Speech Command Recognition with Tensorflow.js and React.js
March 26, 2021
There are many AI-powered computer systems nowadays that can use speech-based communication to communicate with humans. The main logic that is used in these types of systems is the ability to recognize speech and perform tasks accordingly.
In this tutorial, we are going to explore the basics of speech/command recognition using a speech-command recognizer model provided by TensorFlow in a React app ecosystem.
We will also demonstrate the use of a system microphone for speech audio input and listen to the audio to make probabilistic predictions. We will learn how to perform speech command recognition in real-time and demonstrate the result of predictions.
Then, we are going to load the speech-commands model provided by TensorFlow.org. Feeding the audio data to the model neural network, we are going to listen to the audio and make the predictions. Finally, we will also improve the accuracy of recognition by applying the argmax function to our model.
What we will cover in this tutorial
- How to access the audio data stream from the browser microphone.
- How to be precise with the speech commands using the pre-trained speech-commands model from TensorFlow.
- How to improve the overall prediction/recognition probability by using the argmax function.
Let’s get started!
Create a React project
First, we are going to create a new React App project. For that, we need to run the following command in the required local directory:
npx create-react-app speech_command
Then, we need to open the project in our code editor IDE (VSCode) as shown in the screenshot below:
Now, we can execute the command yarn start
or npm start
to run the project on the port 3000 of our localhost:
Installing Tensorflow.js & Speech command recognition
Now, we are going to install the main TensorFlow.js package along with the speech commands recognition package provided by TensorFlow.org.
To install the package, we need to execute the following command in our project command line or terminal:
yarn add @tensorflow/tfjs @tensorflow-models/speech-commands
- @tensorflow/tfjs: This is the core Tensorflow package based on JavaScript.
- @tensorflow-models/speech-commands: This is a Tensorflow model that enables us to perform recognition of spoken commands.
Importing dependencies
After the successful installation of the required packages. We need to import them in the App.js file of our React project as shown in the code snippet below:
import * as tf from "@tensorflow/tfjs"
import * as speech from "@tensorflow-models/speech-commands"
Setting up the application states
Then, we need to define the state variable for model, action, and labels using the useState
hook as shown in the code snippet below:
export default () => {
const [model, setModel] = useState(null)
const [action, setAction] = useState(null)

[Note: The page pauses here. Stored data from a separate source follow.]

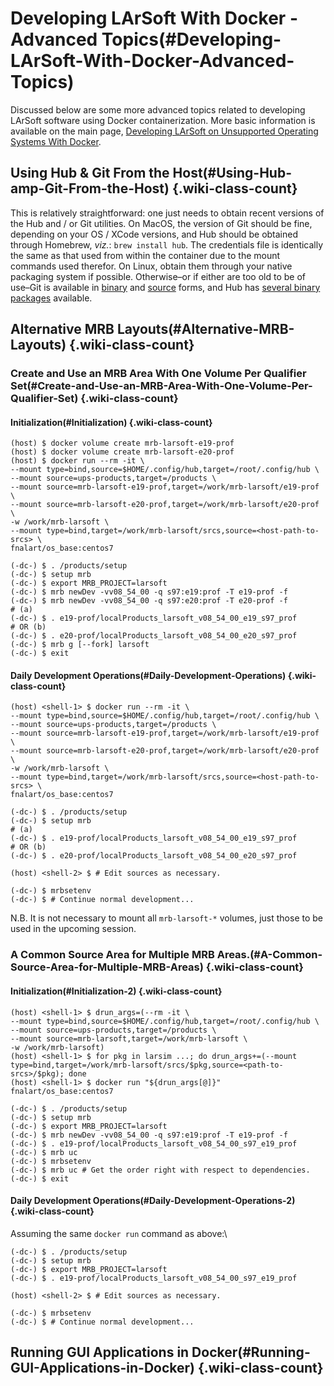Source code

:Developing LArSoft With Docker - Advanced Topics(#Developing-LArSoft-With-Docker-Advanced-Topics)
====================================================================================================

Discussed below are some more advanced topics related to developing LArSoft software using Docker containerization. More basic information is available on the main page, [Developing LArSoft on Unsupported Operating Systems With Docker](Developing_LArSoft_on_Unsupported_Operating_Systems_With_Docker).

Using Hub & Git From the Host(#Using-Hub-amp-Git-From-the-Host) {.wiki-class-count}
------------------------------------------------------------------

This is relatively straightforward: one just needs to obtain recent versions of the Hub and / or Git utilities. On MacOS, the version of Git should be fine, depending on your OS / XCode versions, and Hub should be obtained through Homebrew, *viz.*: `brew install hub`. The credentials file is identically the same as that used from within the container due to the mount commands used therefor. On Linux, obtain them through your native packaging system if possible. Otherwise–or if either are too old to be of use–Git is available in [binary](https://git-scm.com/downloads) and [source](https://github.com/git/git/releases) forms, and Hub has [several binary packages](https://github.com/github/hub/releases/latest) available.

Alternative MRB Layouts(#Alternative-MRB-Layouts) {.wiki-class-count}
----------------------------------------------------

### Create and Use an MRB Area With One Volume Per Qualifier Set(#Create-and-Use-an-MRB-Area-With-One-Volume-Per-Qualifier-Set) {.wiki-class-count}

#### Initialization(#Initialization) {.wiki-class-count}

    (host) $ docker volume create mrb-larsoft-e19-prof
    (host) $ docker volume create mrb-larsoft-e20-prof
    (host) $ docker run --rm -it \
    --mount type=bind,source=$HOME/.config/hub,target=/root/.config/hub \
    --mount source=ups-products,target=/products \
    --mount source=mrb-larsoft-e19-prof,target=/work/mrb-larsoft/e19-prof \
    --mount source=mrb-larsoft-e20-prof,target=/work/mrb-larsoft/e20-prof \
    -w /work/mrb-larsoft \
    --mount type=bind,target=/work/mrb-larsoft/srcs,source=<host-path-to-srcs> \
    fnalart/os_base:centos7

    (-dc-) $ . /products/setup
    (-dc-) $ setup mrb
    (-dc-) $ export MRB_PROJECT=larsoft
    (-dc-) $ mrb newDev -vv08_54_00 -q s97:e19:prof -T e19-prof -f
    (-dc-) $ mrb newDev -vv08_54_00 -q s97:e20:prof -T e20-prof -f
    # (a)
    (-dc-) $ . e19-prof/localProducts_larsoft_v08_54_00_e19_s97_prof
    # OR (b)
    (-dc-) $ . e20-prof/localProducts_larsoft_v08_54_00_e20_s97_prof
    (-dc-) $ mrb g [--fork] larsoft
    (-dc-) $ exit

#### Daily Development Operations(#Daily-Development-Operations) {.wiki-class-count}

    (host) <shell-1> $ docker run --rm -it \
    --mount type=bind,source=$HOME/.config/hub,target=/root/.config/hub \
    --mount source=ups-products,target=/products \
    --mount source=mrb-larsoft-e19-prof,target=/work/mrb-larsoft/e19-prof \
    --mount source=mrb-larsoft-e20-prof,target=/work/mrb-larsoft/e20-prof \
    -w /work/mrb-larsoft \
    --mount type=bind,target=/work/mrb-larsoft/srcs,source=<host-path-to-srcs> \
    fnalart/os_base:centos7

    (-dc-) $ . /products/setup
    (-dc-) $ setup mrb
    # (a)
    (-dc-) $ . e19-prof/localProducts_larsoft_v08_54_00_e19_s97_prof
    # OR (b)
    (-dc-) $ . e20-prof/localProducts_larsoft_v08_54_00_e20_s97_prof

    (host) <shell-2> $ # Edit sources as necessary.

    (-dc-) $ mrbsetenv
    (-dc-) $ # Continue normal development...

N.B. It is not necessary to mount all `mrb-larsoft-*` volumes, just those to be used in the upcoming session.

### A Common Source Area for Multiple MRB Areas.(#A-Common-Source-Area-for-Multiple-MRB-Areas) {.wiki-class-count}

#### Initialization(#Initialization-2) {.wiki-class-count}

    (host) <shell-1> $ drun_args=(--rm -it \
    --mount type=bind,source=$HOME/.config/hub,target=/root/.config/hub \
    --mount source=ups-products,target=/products \
    --mount source=mrb-larsoft,target=/work/mrb-larsoft \
    -w /work/mrb-larsoft)
    (host) <shell-1> $ for pkg in larsim ...; do drun_args+=(--mount type=bind,target=/work/mrb-larsoft/srcs/$pkg,source=<path-to-srcs>/$pkg); done
    (host) <shell-1> $ docker run "${drun_args[@]}" fnalart/os_base:centos7

    (-dc-) $ . /products/setup
    (-dc-) $ setup mrb
    (-dc-) $ export MRB_PROJECT=larsoft
    (-dc-) $ mrb newDev -vv08_54_00 -q s97:e19:prof -T e19-prof -f
    (-dc-) $ . e19-prof/localProducts_larsoft_v08_54_00_s97_e19_prof
    (-dc-) $ mrb uc
    (-dc-) $ mrbsetenv
    (-dc-) $ mrb uc # Get the order right with respect to dependencies.
    (-dc-) $ exit

#### Daily Development Operations(#Daily-Development-Operations-2) {.wiki-class-count}

Assuming the same `docker run` command as above:\

    (-dc-) $ . /products/setup
    (-dc-) $ setup mrb
    (-dc-) $ export MRB_PROJECT=larsoft
    (-dc-) $ . e19-prof/localProducts_larsoft_v08_54_00_s97_e19_prof

    (host) <shell-2> $ # Edit sources as necessary.

    (-dc-) $ mrbsetenv
    (-dc-) $ # Continue normal development...

Running GUI Applications in Docker(#Running-GUI-Applications-in-Docker) {.wiki-class-count}
--------------------------------------------------------------------------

const [labels, setLabels] = useState(null)
They are all initialized to null value at the start.
The useState
hook enables us to define the state variable which is a way to preserve the values between the function calls. The hook method takes in a initialization parameter of any data type and returns two pair of values.

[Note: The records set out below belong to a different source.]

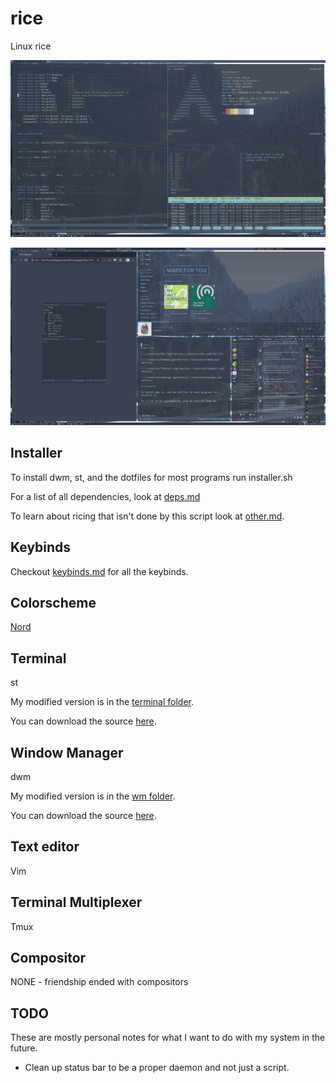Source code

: # rice
Linux rice

[![](resources/tmux.jpg?raw=true)](resources/tmux.png?raw=true)

[![](resources/fibonacci.jpg?raw=true)](resources/fibonacci.png?raw=true)

## Installer

To install dwm, st, and the dotfiles for most programs run installer.sh

For a list of all dependencies, look at [deps.md](deps.md)

To learn about ricing that isn't done by this script look at [other.md](other.md).

## Keybinds

Checkout [keybinds.md](keybinds.md) for all the keybinds.

## Colorscheme

[Nord](https://www.nordtheme.com/)

## Terminal

st

My modified version is in the [terminal folder](terminal/st).

You can download the source [here](http://st.suckless.org/).

## Window Manager

dwm

My modified version is in the [wm folder](wm/dwm).

You can download the source [here](http://dwm.suckless.org/).

## Text editor

Vim

## Terminal Multiplexer

Tmux

## Compositor

NONE - friendship ended with compositors

## TODO

These are mostly personal notes for what I want to do with my system in the future.

* Clean up status bar to be a proper daemon and not just a script.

One value is the current state which in the code snippet above are model
, action
, and labels
. Another is the function that is used to update the state which in the above code are setModel
, setAction
, setLabels
.
Now as an example, you can simply use the update function to update state as shown in the code snippet below:
Load the speech recognizer model
Here, we are going to create a function called loadModel
that loads the Speech Recognizer model into our app. First, a recognizer
is initialized using the create
method provided by the speech
module.
This loads the speech model in the app. Then, we ensure that the model is loaded using the ensureModelLoaded
method from the recognizer
.
We can then set the recognizer
to models
state and wordLabels
in the recognizer to labels
state. Next we will call the loadModel
function inside the useEffect
hook so that it is triggered when the app starts.
The implementation is shown in the code snippet below:
const loadModel = async () =>{
// start loading model
const recognizer = await speech.create("BROWSER_FFT")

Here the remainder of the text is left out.